[Opening MATERIAL SHOWN section]

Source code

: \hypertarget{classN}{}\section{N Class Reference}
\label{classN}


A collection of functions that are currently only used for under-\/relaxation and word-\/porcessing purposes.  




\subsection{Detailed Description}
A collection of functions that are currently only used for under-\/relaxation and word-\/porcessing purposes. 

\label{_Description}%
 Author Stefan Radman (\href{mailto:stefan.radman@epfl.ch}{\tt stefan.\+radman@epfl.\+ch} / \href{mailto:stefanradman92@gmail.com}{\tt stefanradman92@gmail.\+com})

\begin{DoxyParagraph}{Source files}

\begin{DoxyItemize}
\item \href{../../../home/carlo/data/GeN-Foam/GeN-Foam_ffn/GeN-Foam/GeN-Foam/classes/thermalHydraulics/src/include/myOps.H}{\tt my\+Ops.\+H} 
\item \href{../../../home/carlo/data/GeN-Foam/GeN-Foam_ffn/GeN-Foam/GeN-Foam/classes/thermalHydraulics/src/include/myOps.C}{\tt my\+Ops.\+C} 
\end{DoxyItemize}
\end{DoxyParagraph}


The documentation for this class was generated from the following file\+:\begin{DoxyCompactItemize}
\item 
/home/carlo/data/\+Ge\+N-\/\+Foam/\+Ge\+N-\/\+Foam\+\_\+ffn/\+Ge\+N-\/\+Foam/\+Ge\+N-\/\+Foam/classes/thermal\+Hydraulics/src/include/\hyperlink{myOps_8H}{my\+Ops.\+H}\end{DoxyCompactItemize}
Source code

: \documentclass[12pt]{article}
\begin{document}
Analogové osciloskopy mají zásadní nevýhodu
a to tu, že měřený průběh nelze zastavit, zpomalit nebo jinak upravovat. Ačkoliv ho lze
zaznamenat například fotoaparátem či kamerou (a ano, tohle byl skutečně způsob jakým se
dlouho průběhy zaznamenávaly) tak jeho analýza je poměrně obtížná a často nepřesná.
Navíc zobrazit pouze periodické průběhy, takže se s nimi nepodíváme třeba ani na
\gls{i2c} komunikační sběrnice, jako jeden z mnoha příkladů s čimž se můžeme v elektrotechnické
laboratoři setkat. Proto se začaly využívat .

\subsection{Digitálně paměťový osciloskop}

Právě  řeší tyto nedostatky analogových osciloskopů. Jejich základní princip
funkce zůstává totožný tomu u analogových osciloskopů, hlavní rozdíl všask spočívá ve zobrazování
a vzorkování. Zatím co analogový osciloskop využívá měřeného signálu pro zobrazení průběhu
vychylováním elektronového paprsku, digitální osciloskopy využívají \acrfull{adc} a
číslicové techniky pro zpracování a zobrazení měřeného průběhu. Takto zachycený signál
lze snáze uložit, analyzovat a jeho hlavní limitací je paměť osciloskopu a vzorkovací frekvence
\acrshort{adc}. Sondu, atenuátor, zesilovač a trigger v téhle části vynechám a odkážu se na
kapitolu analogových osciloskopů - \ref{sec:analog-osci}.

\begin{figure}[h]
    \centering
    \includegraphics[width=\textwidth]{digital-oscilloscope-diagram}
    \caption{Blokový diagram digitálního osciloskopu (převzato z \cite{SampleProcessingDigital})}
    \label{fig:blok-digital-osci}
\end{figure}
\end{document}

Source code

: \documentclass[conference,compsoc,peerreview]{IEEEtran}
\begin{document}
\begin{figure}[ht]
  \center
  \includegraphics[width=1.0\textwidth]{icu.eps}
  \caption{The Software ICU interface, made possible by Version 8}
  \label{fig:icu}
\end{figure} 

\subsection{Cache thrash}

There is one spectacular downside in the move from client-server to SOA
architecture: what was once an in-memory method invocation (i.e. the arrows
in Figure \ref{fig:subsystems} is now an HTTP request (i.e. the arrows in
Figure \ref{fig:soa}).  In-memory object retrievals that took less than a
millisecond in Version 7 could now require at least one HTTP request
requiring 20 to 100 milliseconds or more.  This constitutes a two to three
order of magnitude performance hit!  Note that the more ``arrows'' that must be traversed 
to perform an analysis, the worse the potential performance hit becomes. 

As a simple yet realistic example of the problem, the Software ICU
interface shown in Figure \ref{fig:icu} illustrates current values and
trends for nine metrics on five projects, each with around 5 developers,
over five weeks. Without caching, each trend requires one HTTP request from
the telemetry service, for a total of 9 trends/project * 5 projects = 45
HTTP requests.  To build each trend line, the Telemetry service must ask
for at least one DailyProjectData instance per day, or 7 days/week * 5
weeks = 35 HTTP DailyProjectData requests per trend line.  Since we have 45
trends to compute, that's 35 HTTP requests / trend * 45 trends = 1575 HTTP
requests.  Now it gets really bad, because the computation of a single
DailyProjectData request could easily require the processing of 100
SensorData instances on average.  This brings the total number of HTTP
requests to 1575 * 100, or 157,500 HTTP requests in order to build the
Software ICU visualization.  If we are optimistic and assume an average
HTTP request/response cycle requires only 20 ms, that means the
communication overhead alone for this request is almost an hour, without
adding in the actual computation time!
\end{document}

[Closing MATERIAL SHOWN section]

# TASK DESCRIPTION
What you write must be the entries restated word for word, from the opening line through the one holding "Analogové osciloskopy mají zásadní nevýhodu", with nothing else.

# ANSWER BOX
Source code

: \hypertarget{classN}{}\section{N Class Reference}
\label{classN}


A collection of functions that are currently only used for under-\/relaxation and word-\/porcessing purposes.  




\subsection{Detailed Description}
A collection of functions that are currently only used for under-\/relaxation and word-\/porcessing purposes. 

\label{_Description}%
 Author Stefan Radman (\href{mailto:stefan.radman@epfl.ch}{\tt stefan.\+radman@epfl.\+ch} / \href{mailto:stefanradman92@gmail.com}{\tt stefanradman92@gmail.\+com})

\begin{DoxyParagraph}{Source files}

\begin{DoxyItemize}
\item \href{../../../home/carlo/data/GeN-Foam/GeN-Foam_ffn/GeN-Foam/GeN-Foam/classes/thermalHydraulics/src/include/myOps.H}{\tt my\+Ops.\+H} 
\item \href{../../../home/carlo/data/GeN-Foam/GeN-Foam_ffn/GeN-Foam/GeN-Foam/classes/thermalHydraulics/src/include/myOps.C}{\tt my\+Ops.\+C} 
\end{DoxyItemize}
\end{DoxyParagraph}


The documentation for this class was generated from the following file\+:\begin{DoxyCompactItemize}
\item 
/home/carlo/data/\+Ge\+N-\/\+Foam/\+Ge\+N-\/\+Foam\+\_\+ffn/\+Ge\+N-\/\+Foam/\+Ge\+N-\/\+Foam/classes/thermal\+Hydraulics/src/include/\hyperlink{myOps_8H}{my\+Ops.\+H}\end{DoxyCompactItemize}
Source code

: \documentclass[12pt]{article}
\begin{document}
Analogové osciloskopy mají zásadní nevýhodu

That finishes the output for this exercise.